» **WHAT THE TASK REQUIRES**: Your answer should be the records again, unchanged in wording and free of images.

» **RECORDS TO PROCESS**:
----
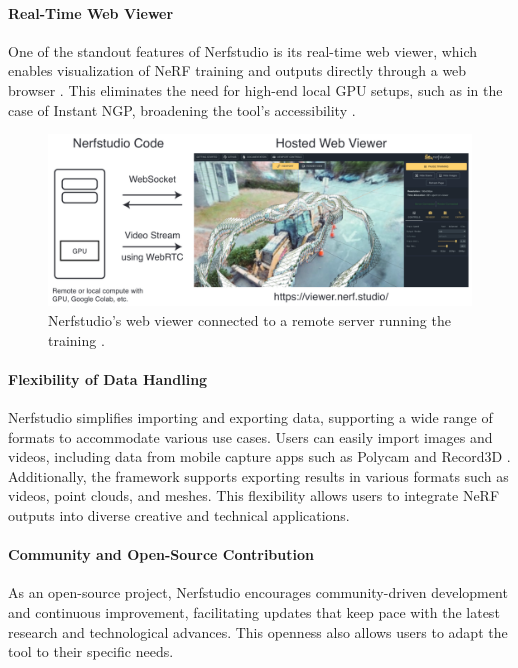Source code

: \paragraph{Real-Time Web Viewer}
One of the standout features of Nerfstudio is its real-time web viewer, which enables visualization of NeRF training and outputs directly through a web browser .
This eliminates the need for high-end local GPU setups, such as in the case of Instant NGP, broadening the tool's accessibility \cite{noauthor_nerfstudio-projectviser_2024}.

\begin{figure}[h!]
  \centering
  \includegraphics[width=\textwidth]{figures/related-nerfstudio-viewer.png}
  \caption{Nerfstudio's web viewer connected to a remote server running the training \cite{tancik_nerfstudio_2023}.}
  \label{fig:nerfstudio-viewer}
\end{figure}

\paragraph{Flexibility of Data Handling}
Nerfstudio simplifies importing and exporting data, supporting a wide range of formats to accommodate various use cases.
Users can easily import images and videos, including data from mobile capture apps such as Polycam \cite{noauthor_polycam_nodate} and Record3D \cite{noauthor_record3d_nodate}.
Additionally, the framework supports exporting results in various formats such as videos, point clouds, and meshes.
This flexibility allows users to integrate NeRF outputs into diverse creative and technical applications.

\paragraph{Community and Open-Source Contribution}
As an open-source project, Nerfstudio encourages community-driven development and continuous improvement, facilitating updates that keep pace with the latest research and technological advances.
This openness also allows users to adapt the tool to their specific needs.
----
» **YOUR SOLUTION**:
Source code

: \paragraph{Real-Time Web Viewer}
One of the standout features of Nerfstudio is its real-time web viewer, which enables visualization of NeRF training and outputs directly through a web browser .
This eliminates the need for high-end local GPU setups, such as in the case of Instant NGP, broadening the tool's accessibility \cite{noauthor_nerfstudio-projectviser_2024}.

\begin{figure}[h!]
  \centering
  \includegraphics[width=\textwidth]{figures/related-nerfstudio-viewer.png}
  \caption{Nerfstudio's web viewer connected to a remote server running the training \cite{tancik_nerfstudio_2023}.}
  \label{fig:nerfstudio-viewer}
\end{figure}

\paragraph{Flexibility of Data Handling}
Nerfstudio simplifies importing and exporting data, supporting a wide range of formats to accommodate various use cases.
Users can easily import images and videos, including data from mobile capture apps such as Polycam \cite{noauthor_polycam_nodate} and Record3D \cite{noauthor_record3d_nodate}.
Additionally, the framework supports exporting results in various formats such as videos, point clouds, and meshes.
This flexibility allows users to integrate NeRF outputs into diverse creative and technical applications.

\paragraph{Community and Open-Source Contribution}
As an open-source project, Nerfstudio encourages community-driven development and continuous improvement, facilitating updates that keep pace with the latest research and technological advances.
This openness also allows users to adapt the tool to their specific needs.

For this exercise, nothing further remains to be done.